I have sometimes quipped that we’ll know our work is done when the weekend papers run lesson reviews beside their book and movie reviews. (Yes, I quip. I can in fact be extremely quippy, but that’s a digression.) But reviews aren’t the only sign I’m waiting for, and neither is collaborative lesson development. I also hope I live long enough to see competitions like Kaggle’s in which people or teams vie with each other to build the best possible lessons about particular topics and for particular audiences.
The best model I know for this would the competitions Ned Gulley used to run at the MathWorks. As he described in this paper, everything is done in the open: the winner isn’t the person who submits the top-performing entry, but the person who contributed most to the overall result. I think this mix of openness and competitiveness would be wonderful for lesson construction…

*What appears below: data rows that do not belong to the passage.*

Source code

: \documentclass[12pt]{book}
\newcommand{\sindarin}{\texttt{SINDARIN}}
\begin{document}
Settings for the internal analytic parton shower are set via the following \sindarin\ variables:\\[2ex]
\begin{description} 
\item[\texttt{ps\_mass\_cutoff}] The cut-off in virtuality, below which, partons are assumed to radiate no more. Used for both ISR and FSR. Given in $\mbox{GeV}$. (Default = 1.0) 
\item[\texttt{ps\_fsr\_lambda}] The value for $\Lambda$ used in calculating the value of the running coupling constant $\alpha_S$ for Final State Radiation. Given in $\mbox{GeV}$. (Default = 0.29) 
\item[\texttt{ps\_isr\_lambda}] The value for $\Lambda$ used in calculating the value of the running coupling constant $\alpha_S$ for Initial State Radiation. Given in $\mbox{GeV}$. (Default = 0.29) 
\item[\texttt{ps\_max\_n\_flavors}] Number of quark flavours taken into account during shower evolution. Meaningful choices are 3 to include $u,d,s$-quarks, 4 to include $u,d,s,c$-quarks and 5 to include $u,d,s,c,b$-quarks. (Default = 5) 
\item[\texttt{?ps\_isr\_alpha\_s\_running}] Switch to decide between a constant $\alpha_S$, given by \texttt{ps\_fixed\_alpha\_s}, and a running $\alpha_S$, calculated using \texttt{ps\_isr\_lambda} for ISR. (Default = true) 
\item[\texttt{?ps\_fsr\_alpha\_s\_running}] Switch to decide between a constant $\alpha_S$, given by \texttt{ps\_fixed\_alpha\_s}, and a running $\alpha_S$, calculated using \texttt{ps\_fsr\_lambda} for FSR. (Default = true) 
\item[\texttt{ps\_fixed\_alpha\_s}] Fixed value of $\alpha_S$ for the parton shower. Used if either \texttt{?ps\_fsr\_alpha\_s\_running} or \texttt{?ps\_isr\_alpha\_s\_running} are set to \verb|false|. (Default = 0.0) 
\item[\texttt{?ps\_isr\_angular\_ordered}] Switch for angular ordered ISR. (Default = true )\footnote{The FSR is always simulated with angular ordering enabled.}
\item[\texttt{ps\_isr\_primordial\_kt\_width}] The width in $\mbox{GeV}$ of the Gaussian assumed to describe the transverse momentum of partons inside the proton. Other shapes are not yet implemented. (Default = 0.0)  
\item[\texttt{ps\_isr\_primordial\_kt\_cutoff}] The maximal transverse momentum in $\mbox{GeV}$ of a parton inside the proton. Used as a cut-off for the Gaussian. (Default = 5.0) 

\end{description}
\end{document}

…except I have no idea how to grade submissions. Grading code is easy: does it run, and if so, is it faster or more accurate than something else? But there’s no way to robo-grade the effectiveness of a lesson, and relying on a panel of human experts would neither scale nor provide sufficiently timely feedback.
All of which brings me back to Mike Caulfield’s choral explanations, and the idea that our notion of “lesson” may be obsolete. At their best, Stack Overflow and Quora provide a (loosely) curated chorus of answers to each question; those answers aren’t connected to form a narrative by something like Storify or DebateGraph, but they could be. Would it be possible to award points for adding those narrative links, and using the frequency with which people traverse them as a measure of efficacy? Or is the very notion of automating assessment of lesson efficacy yet another category error on my part.